Head lice in Va., NC now resistant to common treatments

Strain of live resistant to common treatments

Head lice. They're a problem in schools and other areas where children are in close quarters.

Now there's news that they're getting harder to kill.

A Southern Illinois University study shows lice in 25 states, including Virginia and North Carolina, are becoming immune to over-the-counter treatments.

High levels of gene mutations are desensitizing the insects to permethrin, the active ingredient lice shampoos, researchers say. It's in a family of insecticides called pyrethroids , which are widely used indoors and outdoors to control mosquitoes and other insects.

Lice can be treated with different chemicals, but most are only available by prescription.

Researcher Kyong Yoon, Ph.D, says the situation also offers a cautionary tale.

"If you use a chemical over and over, these little creatures will eventually develop resistance," Yoon says. "So we have to think before we use a treatment. The good news is head lice don't carry disease. They're more a nuisance than anything else."

Shannon Born's two children brought more than good grades home last school year.
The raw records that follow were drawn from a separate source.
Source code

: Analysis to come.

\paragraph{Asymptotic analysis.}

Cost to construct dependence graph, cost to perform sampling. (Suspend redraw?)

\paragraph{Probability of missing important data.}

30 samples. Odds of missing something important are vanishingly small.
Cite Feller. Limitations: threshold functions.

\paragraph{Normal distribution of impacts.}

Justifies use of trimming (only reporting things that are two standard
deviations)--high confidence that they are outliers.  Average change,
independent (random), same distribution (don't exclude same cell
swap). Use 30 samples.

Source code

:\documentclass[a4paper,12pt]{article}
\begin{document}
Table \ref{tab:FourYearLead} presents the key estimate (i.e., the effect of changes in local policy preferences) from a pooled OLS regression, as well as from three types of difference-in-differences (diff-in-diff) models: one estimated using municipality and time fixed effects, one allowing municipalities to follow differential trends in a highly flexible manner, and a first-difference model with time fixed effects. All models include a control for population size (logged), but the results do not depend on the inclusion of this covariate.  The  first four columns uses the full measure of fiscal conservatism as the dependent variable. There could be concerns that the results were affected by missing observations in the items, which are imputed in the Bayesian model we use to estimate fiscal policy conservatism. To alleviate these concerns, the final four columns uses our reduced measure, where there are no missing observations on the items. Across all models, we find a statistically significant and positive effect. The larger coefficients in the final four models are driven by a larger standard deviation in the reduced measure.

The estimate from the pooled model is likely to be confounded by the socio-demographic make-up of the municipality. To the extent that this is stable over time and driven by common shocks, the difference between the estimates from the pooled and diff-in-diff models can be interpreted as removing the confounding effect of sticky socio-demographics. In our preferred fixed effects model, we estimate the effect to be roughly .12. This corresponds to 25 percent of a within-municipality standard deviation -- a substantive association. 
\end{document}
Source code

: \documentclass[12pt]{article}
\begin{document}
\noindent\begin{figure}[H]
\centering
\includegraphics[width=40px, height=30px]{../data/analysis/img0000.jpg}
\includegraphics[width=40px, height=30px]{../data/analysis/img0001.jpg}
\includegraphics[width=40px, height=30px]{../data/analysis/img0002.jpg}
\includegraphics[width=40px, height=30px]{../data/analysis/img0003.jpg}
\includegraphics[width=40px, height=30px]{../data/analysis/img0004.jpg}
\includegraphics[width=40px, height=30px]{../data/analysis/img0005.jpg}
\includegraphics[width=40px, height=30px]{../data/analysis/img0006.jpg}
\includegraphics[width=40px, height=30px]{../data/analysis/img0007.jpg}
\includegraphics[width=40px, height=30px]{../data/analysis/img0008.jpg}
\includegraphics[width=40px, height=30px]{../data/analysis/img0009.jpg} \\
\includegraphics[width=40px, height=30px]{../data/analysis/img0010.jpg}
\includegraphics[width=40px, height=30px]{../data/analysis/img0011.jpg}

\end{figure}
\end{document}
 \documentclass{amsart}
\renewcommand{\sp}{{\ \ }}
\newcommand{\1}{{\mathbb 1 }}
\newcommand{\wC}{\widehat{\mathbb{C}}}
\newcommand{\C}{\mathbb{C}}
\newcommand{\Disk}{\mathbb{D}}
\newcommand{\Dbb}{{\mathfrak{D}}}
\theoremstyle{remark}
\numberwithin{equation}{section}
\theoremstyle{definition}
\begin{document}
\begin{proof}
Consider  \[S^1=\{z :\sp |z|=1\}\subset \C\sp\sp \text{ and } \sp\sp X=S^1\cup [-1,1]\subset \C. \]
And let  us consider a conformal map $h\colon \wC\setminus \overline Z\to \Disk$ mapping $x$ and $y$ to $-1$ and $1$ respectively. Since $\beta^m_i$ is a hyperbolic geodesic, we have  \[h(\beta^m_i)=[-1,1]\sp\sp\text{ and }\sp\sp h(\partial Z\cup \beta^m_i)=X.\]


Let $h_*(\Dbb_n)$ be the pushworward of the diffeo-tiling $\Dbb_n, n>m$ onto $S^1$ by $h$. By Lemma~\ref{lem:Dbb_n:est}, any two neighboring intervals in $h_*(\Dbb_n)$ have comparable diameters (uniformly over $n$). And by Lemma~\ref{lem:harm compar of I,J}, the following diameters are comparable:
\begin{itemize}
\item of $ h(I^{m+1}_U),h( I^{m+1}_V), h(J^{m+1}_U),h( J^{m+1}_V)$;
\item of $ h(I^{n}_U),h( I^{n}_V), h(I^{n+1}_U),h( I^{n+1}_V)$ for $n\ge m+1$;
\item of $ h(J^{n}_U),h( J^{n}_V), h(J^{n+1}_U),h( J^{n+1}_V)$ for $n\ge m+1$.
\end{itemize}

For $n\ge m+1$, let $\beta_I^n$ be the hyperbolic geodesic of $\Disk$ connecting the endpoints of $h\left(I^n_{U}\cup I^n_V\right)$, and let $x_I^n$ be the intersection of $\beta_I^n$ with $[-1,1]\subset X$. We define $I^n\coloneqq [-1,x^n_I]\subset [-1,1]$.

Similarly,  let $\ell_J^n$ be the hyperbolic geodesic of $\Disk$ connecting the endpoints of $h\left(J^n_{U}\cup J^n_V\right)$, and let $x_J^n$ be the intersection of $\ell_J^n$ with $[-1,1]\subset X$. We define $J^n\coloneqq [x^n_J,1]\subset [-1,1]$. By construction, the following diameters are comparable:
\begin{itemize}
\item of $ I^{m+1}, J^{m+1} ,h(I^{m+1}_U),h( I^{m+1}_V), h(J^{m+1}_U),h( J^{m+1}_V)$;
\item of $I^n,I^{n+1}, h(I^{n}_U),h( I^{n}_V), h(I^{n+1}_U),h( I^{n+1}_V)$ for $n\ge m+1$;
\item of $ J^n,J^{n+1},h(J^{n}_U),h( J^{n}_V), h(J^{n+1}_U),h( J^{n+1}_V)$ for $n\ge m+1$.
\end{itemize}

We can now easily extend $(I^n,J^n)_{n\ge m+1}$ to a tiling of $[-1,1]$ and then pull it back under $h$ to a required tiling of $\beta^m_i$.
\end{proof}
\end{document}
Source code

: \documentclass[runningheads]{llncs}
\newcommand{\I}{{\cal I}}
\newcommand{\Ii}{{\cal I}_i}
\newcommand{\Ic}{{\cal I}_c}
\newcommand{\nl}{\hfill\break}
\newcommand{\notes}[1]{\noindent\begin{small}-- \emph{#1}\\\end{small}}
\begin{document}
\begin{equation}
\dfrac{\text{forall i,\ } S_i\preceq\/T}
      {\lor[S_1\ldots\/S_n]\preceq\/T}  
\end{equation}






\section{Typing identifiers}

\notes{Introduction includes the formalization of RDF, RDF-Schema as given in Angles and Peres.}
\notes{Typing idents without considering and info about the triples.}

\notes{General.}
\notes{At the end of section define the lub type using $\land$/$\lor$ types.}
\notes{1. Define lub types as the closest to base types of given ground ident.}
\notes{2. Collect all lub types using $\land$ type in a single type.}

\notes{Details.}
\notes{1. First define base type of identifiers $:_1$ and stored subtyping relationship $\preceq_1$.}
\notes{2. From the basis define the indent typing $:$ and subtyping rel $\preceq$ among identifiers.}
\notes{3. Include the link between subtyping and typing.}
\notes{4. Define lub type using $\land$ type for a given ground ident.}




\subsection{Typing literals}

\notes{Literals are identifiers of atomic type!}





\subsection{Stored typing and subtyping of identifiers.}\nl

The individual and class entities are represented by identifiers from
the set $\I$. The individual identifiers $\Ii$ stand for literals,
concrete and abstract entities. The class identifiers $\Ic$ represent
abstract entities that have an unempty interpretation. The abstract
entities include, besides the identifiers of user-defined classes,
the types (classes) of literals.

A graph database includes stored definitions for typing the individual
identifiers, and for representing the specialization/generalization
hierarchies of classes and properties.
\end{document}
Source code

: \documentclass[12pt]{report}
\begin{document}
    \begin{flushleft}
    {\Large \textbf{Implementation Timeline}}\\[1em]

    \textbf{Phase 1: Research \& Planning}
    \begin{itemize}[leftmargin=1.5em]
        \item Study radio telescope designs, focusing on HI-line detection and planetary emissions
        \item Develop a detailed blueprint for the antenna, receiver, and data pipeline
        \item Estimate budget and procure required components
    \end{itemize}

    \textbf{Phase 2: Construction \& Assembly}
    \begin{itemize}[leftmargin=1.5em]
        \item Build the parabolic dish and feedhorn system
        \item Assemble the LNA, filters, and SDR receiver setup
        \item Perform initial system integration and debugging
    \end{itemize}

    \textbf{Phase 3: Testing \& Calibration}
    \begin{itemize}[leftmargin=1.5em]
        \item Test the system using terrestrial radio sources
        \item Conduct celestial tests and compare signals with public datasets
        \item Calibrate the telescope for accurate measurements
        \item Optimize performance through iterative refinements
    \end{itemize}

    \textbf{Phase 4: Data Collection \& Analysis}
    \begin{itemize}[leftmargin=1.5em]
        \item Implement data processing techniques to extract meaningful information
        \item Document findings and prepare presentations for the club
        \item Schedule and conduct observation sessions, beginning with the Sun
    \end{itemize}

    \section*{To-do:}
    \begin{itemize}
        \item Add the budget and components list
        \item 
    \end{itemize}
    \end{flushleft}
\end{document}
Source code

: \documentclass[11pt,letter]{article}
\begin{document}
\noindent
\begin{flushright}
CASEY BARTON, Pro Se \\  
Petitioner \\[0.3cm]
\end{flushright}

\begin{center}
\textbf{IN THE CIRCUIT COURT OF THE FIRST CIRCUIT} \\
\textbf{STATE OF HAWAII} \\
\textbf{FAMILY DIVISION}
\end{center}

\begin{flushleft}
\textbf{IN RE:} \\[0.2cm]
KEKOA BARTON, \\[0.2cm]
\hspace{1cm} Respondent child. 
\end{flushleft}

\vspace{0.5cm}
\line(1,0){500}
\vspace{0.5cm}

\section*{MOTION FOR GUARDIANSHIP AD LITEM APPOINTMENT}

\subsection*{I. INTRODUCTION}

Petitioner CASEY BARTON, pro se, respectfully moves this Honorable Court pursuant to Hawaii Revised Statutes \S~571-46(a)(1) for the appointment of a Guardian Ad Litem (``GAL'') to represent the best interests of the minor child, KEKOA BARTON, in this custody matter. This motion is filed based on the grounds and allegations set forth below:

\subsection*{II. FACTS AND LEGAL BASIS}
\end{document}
"I was scrubbing couches, vacuuming corners and doing so much laundry that my washing machine literally broke," Born, who resides in Virginia Beach, said.

    Head lice was in their hair. 
    In fact, their cases, were so severe, she also became infected. 


"I'm trying so hard, I've got all this stuff, I'm putting this awful chemical in my kid's hair, which was worry some, but I wanted to do anything to get rid of it," Borne said.

 Julie Burbank, known as the "Lice Fairy" by her clients, owns Let's Be Pals- a mobile lice-removal service operating in Hampton Roads.

"That's been from the beginning of time that I know of that the products have not been successful. We have parents that call all the time after a Rid or Nix treatment and there will be live bugs in the hair," Burbank said.

 They use a natural product made completely of natural ingredients discovered on the west coast.


"We have a nit diffuser, we have a mousse, and then the oils we use are natural oils with an olive oil base. We'll put all those items on do a full comb through with the oil, keep combing, and removing bugs and nits," Born said.

 The women say as the bugs evolve, treatments like this will become the future fix.